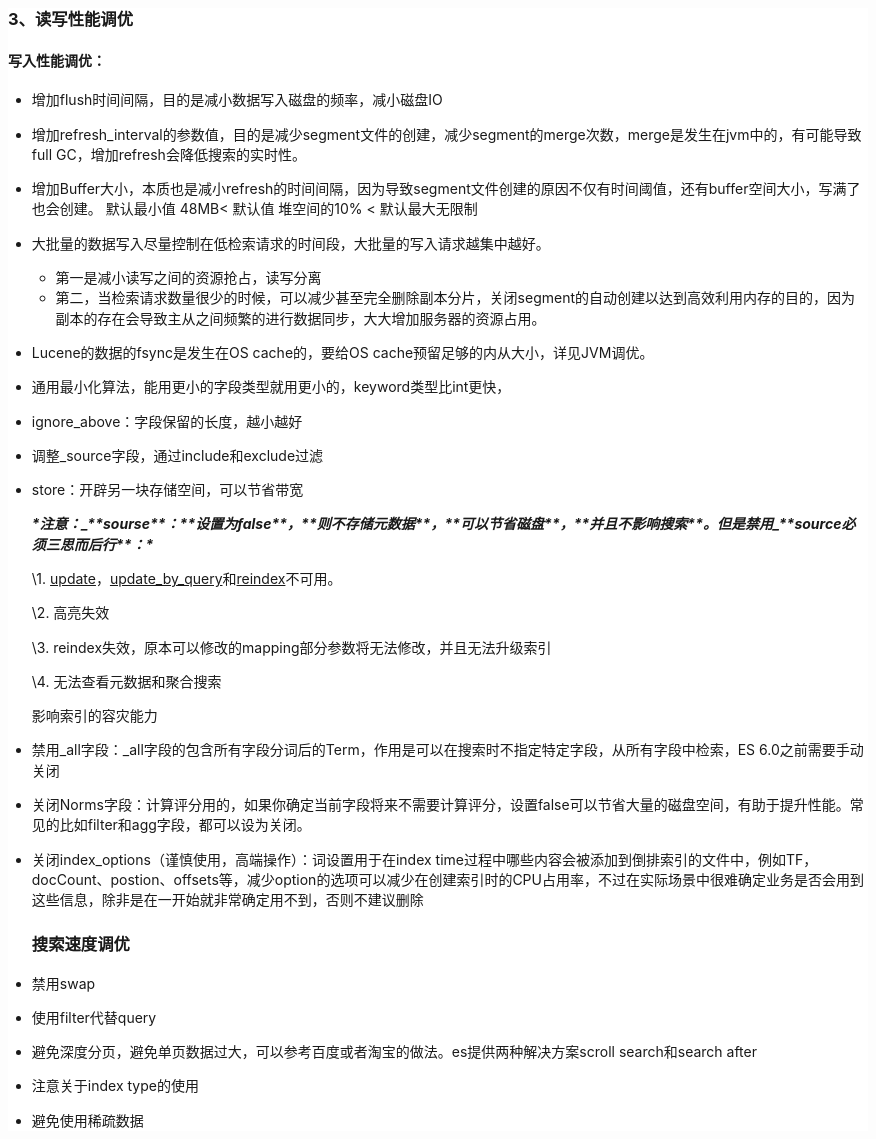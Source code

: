 ### 3、读写性能调优

#### 	写入性能调优：

- 增加flush时间间隔，目的是减小数据写入磁盘的频率，减小磁盘IO

- 增加refresh_interval的参数值，目的是减少segment文件的创建，减少segment的merge次数，merge是发生在jvm中的，有可能导致full GC，增加refresh会降低搜索的实时性。

- 增加Buffer大小，本质也是减小refresh的时间间隔，因为导致segment文件创建的原因不仅有时间阈值，还有buffer空间大小，写满了也会创建。         默认最小值 48MB< 默认值 堆空间的10% < 默认最大无限制

- 大批量的数据写入尽量控制在低检索请求的时间段，大批量的写入请求越集中越好。

  - 第一是减小读写之间的资源抢占，读写分离
  - 第二，当检索请求数量很少的时候，可以减少甚至完全删除副本分片，关闭segment的自动创建以达到高效利用内存的目的，因为副本的存在会导致主从之间频繁的进行数据同步，大大增加服务器的资源占用。

- Lucene的数据的fsync是发生在OS cache的，要给OS cache预留足够的内从大小，详见JVM调优。

- 通用最小化算法，能用更小的字段类型就用更小的，keyword类型比int更快，

- ignore_above：字段保留的长度，越小越好

- 调整_source字段，通过include和exclude过滤

- store：开辟另一块存储空间，可以节省带宽

  ***\*注意：_\*******\*sourse\*******\*：\*******\*设置为false\*******\*，\*******\*则不存储元数据\*******\*，\*******\*可以节省磁盘\*******\*，\*******\*并且不影响搜索\*******\*。但是禁用_\*******\*source必须三思而后行\*******\*：\****

  \1. [update](https://www.elastic.co/guide/en/elasticsearch/reference/7.9/docs-update.html)，[update_by_query](https://www.elastic.co/guide/en/elasticsearch/reference/7.9/docs-update-by-query.html)和[reindex](https://www.elastic.co/guide/en/elasticsearch/reference/7.9/docs-reindex.html)不可用。

  \2. 高亮失效

  \3. reindex失效，原本可以修改的mapping部分参数将无法修改，并且无法升级索引

  \4. 无法查看元数据和聚合搜索

  影响索引的容灾能力

- 禁用_all字段：_all字段的包含所有字段分词后的Term，作用是可以在搜索时不指定特定字段，从所有字段中检索，ES 6.0之前需要手动关闭

- 关闭Norms字段：计算评分用的，如果你确定当前字段将来不需要计算评分，设置false可以节省大量的磁盘空间，有助于提升性能。常见的比如filter和agg字段，都可以设为关闭。

- 关闭index_options（谨慎使用，高端操作）：词设置用于在index time过程中哪些内容会被添加到倒排索引的文件中，例如TF，docCount、postion、offsets等，减少option的选项可以减少在创建索引时的CPU占用率，不过在实际场景中很难确定业务是否会用到这些信息，除非是在一开始就非常确定用不到，否则不建议删除

  ### 搜索速度调优

- 禁用swap

- 使用filter代替query

- 避免深度分页，避免单页数据过大，可以参考百度或者淘宝的做法。es提供两种解决方案scroll search和search after

- 注意关于index type的使用

- 避免使用稀疏数据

*Assigned task*. Restating the data word for word is the task, and pictures are to be omitted.

*Output of the exercise*.
Source code

: ### 3、读写性能调优

#### 	写入性能调优：

- 增加flush时间间隔，目的是减小数据写入磁盘的频率，减小磁盘IO

- 增加refresh_interval的参数值，目的是减少segment文件的创建，减少segment的merge次数，merge是发生在jvm中的，有可能导致full GC，增加refresh会降低搜索的实时性。

- 增加Buffer大小，本质也是减小refresh的时间间隔，因为导致segment文件创建的原因不仅有时间阈值，还有buffer空间大小，写满了也会创建。         默认最小值 48MB< 默认值 堆空间的10% < 默认最大无限制

- 大批量的数据写入尽量控制在低检索请求的时间段，大批量的写入请求越集中越好。

  - 第一是减小读写之间的资源抢占，读写分离
  - 第二，当检索请求数量很少的时候，可以减少甚至完全删除副本分片，关闭segment的自动创建以达到高效利用内存的目的，因为副本的存在会导致主从之间频繁的进行数据同步，大大增加服务器的资源占用。

- Lucene的数据的fsync是发生在OS cache的，要给OS cache预留足够的内从大小，详见JVM调优。

- 通用最小化算法，能用更小的字段类型就用更小的，keyword类型比int更快，

- ignore_above：字段保留的长度，越小越好

- 调整_source字段，通过include和exclude过滤

- store：开辟另一块存储空间，可以节省带宽

  ***\*注意：_\*******\*sourse\*******\*：\*******\*设置为false\*******\*，\*******\*则不存储元数据\*******\*，\*******\*可以节省磁盘\*******\*，\*******\*并且不影响搜索\*******\*。但是禁用_\*******\*source必须三思而后行\*******\*：\****

  \1. [update](https://www.elastic.co/guide/en/elasticsearch/reference/7.9/docs-update.html)，[update_by_query](https://www.elastic.co/guide/en/elasticsearch/reference/7.9/docs-update-by-query.html)和[reindex](https://www.elastic.co/guide/en/elasticsearch/reference/7.9/docs-reindex.html)不可用。

  \2. 高亮失效

  \3. reindex失效，原本可以修改的mapping部分参数将无法修改，并且无法升级索引

  \4. 无法查看元数据和聚合搜索

  影响索引的容灾能力

- 禁用_all字段：_all字段的包含所有字段分词后的Term，作用是可以在搜索时不指定特定字段，从所有字段中检索，ES 6.0之前需要手动关闭

- 关闭Norms字段：计算评分用的，如果你确定当前字段将来不需要计算评分，设置false可以节省大量的磁盘空间，有助于提升性能。常见的比如filter和agg字段，都可以设为关闭。

- 关闭index_options（谨慎使用，高端操作）：词设置用于在index time过程中哪些内容会被添加到倒排索引的文件中，例如TF，docCount、postion、offsets等，减少option的选项可以减少在创建索引时的CPU占用率，不过在实际场景中很难确定业务是否会用到这些信息，除非是在一开始就非常确定用不到，否则不建议删除

  ### 搜索速度调优

- 禁用swap

- 使用filter代替query

- 避免深度分页，避免单页数据过大，可以参考百度或者淘宝的做法。es提供两种解决方案scroll search和search after

- 注意关于index type的使用

- 避免使用稀疏数据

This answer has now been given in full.